## EXERCISE BRIEF:
If a line below contains the string "Heidi", copy it out.

## DATA FOR THIS EXERCISE:
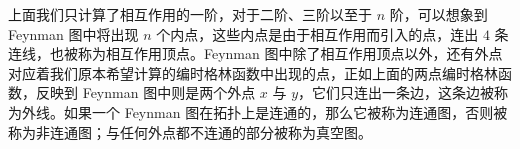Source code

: 上面我们只计算了相互作用的一阶，对于二阶、三阶以至于 $n$ 阶，可以想象到 Feynman 图中将出现 $n$ 个内点，这些内点是由于相互作用而引入的点，连出 $4$ 条连线，也被称为相互作用顶点。Feynman 图中除了相互作用顶点以外，还有外点对应着我们原本希望计算的编时格林函数中出现的点，正如上面的两点编时格林函数，反映到 Feynman 图中则是两个外点 $x$ 与 $y$，它们只连出一条边，这条边被称为外线。如果一个 Feynman 图在拓扑上是连通的，那么它被称为连通图，否则被称为非连通图；与任何外点都不连通的部分被称为真空图。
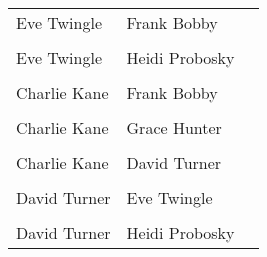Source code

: \documentclass[border=1mm]{standalone}
\begin{document}
\begin{table}[!h]
\begin{tabular}[t]{ll>{\raggedleft\arraybackslash}p{1.5cm}}
\addlinespace
Eve Twingle & Frank Bobby & \cellcolor[HTML]{482979}{\textcolor{white}{-0.62}}\\
\cellcolor{gray!10}{Eve Twingle} & \cellcolor{gray!10}{Grace Hunter} & \cellcolor[HTML]{ECE51B}{\textcolor{white}{\cellcolor{gray!10}{0.94}}}\\
Eve Twingle & Heidi Probosky & \cellcolor[HTML]{D5E21A}{\textcolor{white}{0.88}}\\
\cellcolor{gray!10}{Grace Hunter} & \cellcolor{gray!10}{Heidi Probosky} & \cellcolor[HTML]{A5DB36}{\textcolor{white}{\cellcolor{gray!10}{0.75}}}\\
Charlie Kane & Frank Bobby & \cellcolor[HTML]{3D4E8A}{\textcolor{white}{-0.40}}\\
\addlinespace
\cellcolor{gray!10}{Charlie Kane} & \cellcolor{gray!10}{Eve Twingle} & \cellcolor[HTML]{3A548C}{\textcolor{white}{\cellcolor{gray!10}{-0.36}}}\\
Charlie Kane & Grace Hunter & \cellcolor[HTML]{424186}{\textcolor{white}{-0.48}}\\
\cellcolor{gray!10}{Charlie Kane} & \cellcolor{gray!10}{Heidi Probosky} & \cellcolor[HTML]{2A788E}{\textcolor{white}{\cellcolor{gray!10}{-0.10}}}\\
Charlie Kane & David Turner & \cellcolor[HTML]{FDE725}{\textcolor{white}{0.99}}\\
\cellcolor{gray!10}{David Turner} & \cellcolor{gray!10}{Frank Bobby} & \cellcolor[HTML]{375A8C}{\textcolor{white}{\cellcolor{gray!10}{-0.32}}}\\
\addlinespace
David Turner & Eve Twingle & \cellcolor[HTML]{3F4889}{\textcolor{white}{-0.43}}\\
\cellcolor{gray!10}{David Turner} & \cellcolor{gray!10}{Grace Hunter} & \cellcolor[HTML]{463480}{\textcolor{white}{\cellcolor{gray!10}{-0.56}}}\\
David Turner & Heidi Probosky & \cellcolor[HTML]{2E6D8E}{\textcolor{white}{-0.18}}\\
\bottomrule
\end{tabular}
\end{table}
\end{document}

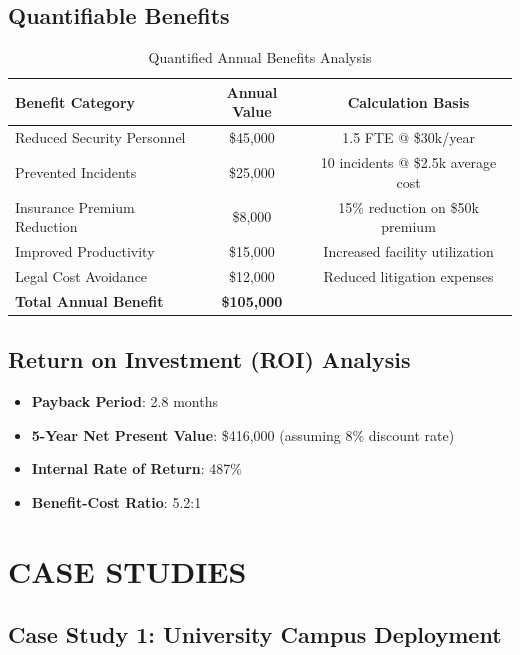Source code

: \documentclass[12pt,a4paper]{article}
\begin{document}
\subsection{Quantifiable Benefits}

\begin{table}[h]
\centering
\begin{tabular}{|l|c|c|}
\hline
\textbf{Benefit Category} & \textbf{Annual Value} & \textbf{Calculation Basis} \\
\hline
Reduced Security Personnel & \$45,000 & 1.5 FTE @ \$30k/year \\
\hline
Prevented Incidents & \$25,000 & 10 incidents @ \$2.5k average cost \\
\hline
Insurance Premium Reduction & \$8,000 & 15\% reduction on \$50k premium \\
\hline
Improved Productivity & \$15,000 & Increased facility utilization \\
\hline
Legal Cost Avoidance & \$12,000 & Reduced litigation expenses \\
\hline
\textbf{Total Annual Benefit} & \textbf{\$105,000} & \\
\hline
\end{tabular}
\caption{Quantified Annual Benefits Analysis}
\end{table}

\subsection{Return on Investment (ROI) Analysis}

\begin{itemize}
    \item \textbf{Payback Period}: 2.8 months
    \item \textbf{5-Year Net Present Value}: \$416,000 (assuming 8\% discount rate)
    \item \textbf{Internal Rate of Return}: 487\%
    \item \textbf{Benefit-Cost Ratio}: 5.2:1
\end{itemize}

\newpage
\section{CASE STUDIES}

\subsection{Case Study 1: University Campus Deployment}
\end{document}
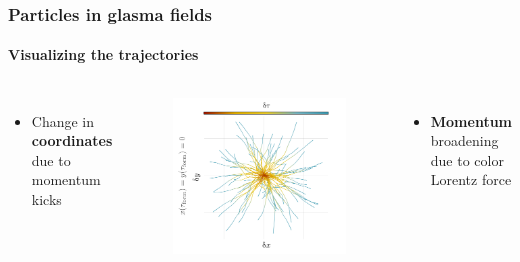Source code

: \documentclass[aspectratio=169,11pt,usenames,dvipsnames]{beamer}
\begin{document}
\begin{frame}[noframenumbering]
    \frametitle{Particles in glasma fields}
    \framesubtitle{Visualizing the trajectories}
    \vspace{-0.5cm}
    \begin{columns}[onlytextwidth,t]
            \begin{itemize}\itemsep0em 
                \item \begin{center}\footnotesize Change in {\bfseries coordinates} due to momentum kicks\end{center}
            \end{itemize}
                \vspace{-20pt}
                \begin{figure}[!hbt]
                    \centering
                \includegraphics[width=1.1\columnwidth]{images/wong_coord.png}
                \end{figure}
            \begin{itemize}\itemsep0em 
                \item \begin{center}\footnotesize {\bfseries Momentum} broadening due to color Lorentz force\end{center}

\end{itemize}
\end{columns}
\end{frame}
\end{document}

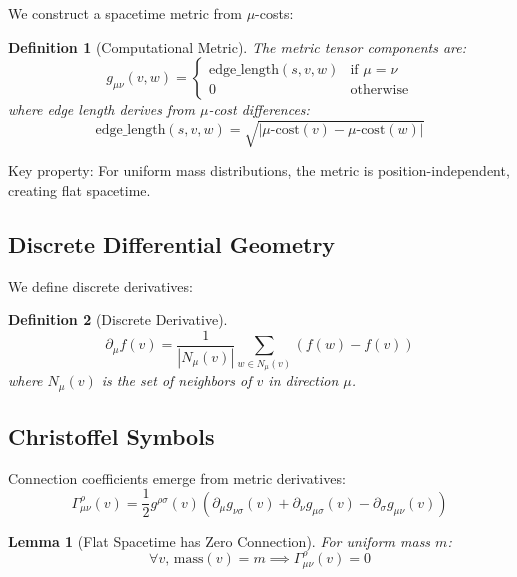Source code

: \documentclass[11pt,twocolumn]{article}
\newtheorem{lemma}{Lemma}
\newtheorem{definition}{Definition}
\begin{document}
We construct a spacetime metric from $\mu$-costs:

\begin{definition}[Computational Metric]
The metric tensor components are:
\begin{equation}
g_{\mu\nu}(v,w) = \begin{cases}
\text{edge\_length}(s,v,w) & \text{if } \mu = \nu \\
0 & \text{otherwise}
\end{cases}
\end{equation}
where edge length derives from $\mu$-cost differences:
\begin{equation}
\text{edge\_length}(s,v,w) = \sqrt{|\mu\text{-cost}(v) - \mu\text{-cost}(w)|}
\end{equation}
\end{definition}

Key property: For uniform mass distributions, the metric is position-independent, creating flat spacetime.

\subsection{Discrete Differential Geometry}

We define discrete derivatives:
\begin{definition}[Discrete Derivative]
\begin{equation}
\partial_\mu f(v) = \frac{1}{|N_\mu(v)|} \sum_{w \in N_\mu(v)} (f(w) - f(v))
\end{equation}
where $N_\mu(v)$ is the set of neighbors of $v$ in direction $\mu$.
\end{definition}

\subsection{Christoffel Symbols}

Connection coefficients emerge from metric derivatives:
\begin{equation}
\Gamma^\rho_{\mu\nu}(v) = \frac{1}{2} g^{\rho\sigma}(v) \left(\partial_\mu g_{\nu\sigma}(v) + \partial_\nu g_{\mu\sigma}(v) - \partial_\sigma g_{\mu\nu}(v)\right)
\end{equation}

\begin{lemma}[Flat Spacetime has Zero Connection]
For uniform mass $m$:
\begin{equation}
\forall v, \, \text{mass}(v) = m \implies \Gamma^\rho_{\mu\nu}(v) = 0
\end{equation}
\end{lemma}
\end{document}
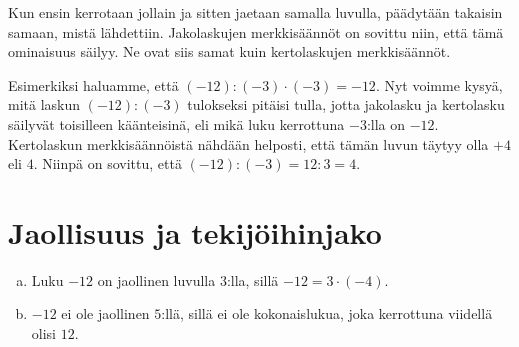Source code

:         Kun ensin kerrotaan jollain ja sitten jaetaan samalla luvulla, päädytään takaisin samaan, mistä lähdettiin.  Jakolaskujen merkkisäännöt on sovittu niin, että tämä ominaisuus säilyy. Ne ovat siis samat kuin kertolaskujen merkkisäännöt.
    
    Esimerkiksi haluamme, että $(-12):(-3)\cdot (-3)=-12$. Nyt voimme kysyä, mitä laskun $(-12):(-3)$ tulokseksi pitäisi tulla, jotta jakolasku ja kertolasku säilyvät toisilleen käänteisinä, eli mikä luku kerrottuna $-3$:lla on $-12$. Kertolaskun merkkisäännöistä nähdään helposti, että tämän luvun täytyy olla $+4$ eli $4$. Niinpä on sovittu, että $(-12):(-3)=12:3=4$.



    \section{Jaollisuus ja tekijöihinjako}

   
    
    \begin{esimerkki}
    \begin{enumerate}[a)]
    \item Luku $-12$ on jaollinen luvulla $3$:lla, sillä $-12 = 3 \cdot (-4)$.
    \item $-12$ ei ole jaollinen $5$:llä, sillä ei ole kokonaislukua, joka kerrottuna viidellä olisi $12$.
    \end{enumerate}
    \end{esimerkki}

## WORKED SOLUTION:
Eve Twingle & Heidi Probosky & \cellcolor[HTML]{D5E21A}{\textcolor{white}{0.88}}\\
\cellcolor{gray!10}{Grace Hunter} & \cellcolor{gray!10}{Heidi Probosky} & \cellcolor[HTML]{A5DB36}{\textcolor{white}{\cellcolor{gray!10}{0.75}}}\\
\cellcolor{gray!10}{Charlie Kane} & \cellcolor{gray!10}{Heidi Probosky} & \cellcolor[HTML]{2A788E}{\textcolor{white}{\cellcolor{gray!10}{-0.10}}}\\
David Turner & Heidi Probosky & \cellcolor[HTML]{2E6D8E}{\textcolor{white}{-0.18}}\\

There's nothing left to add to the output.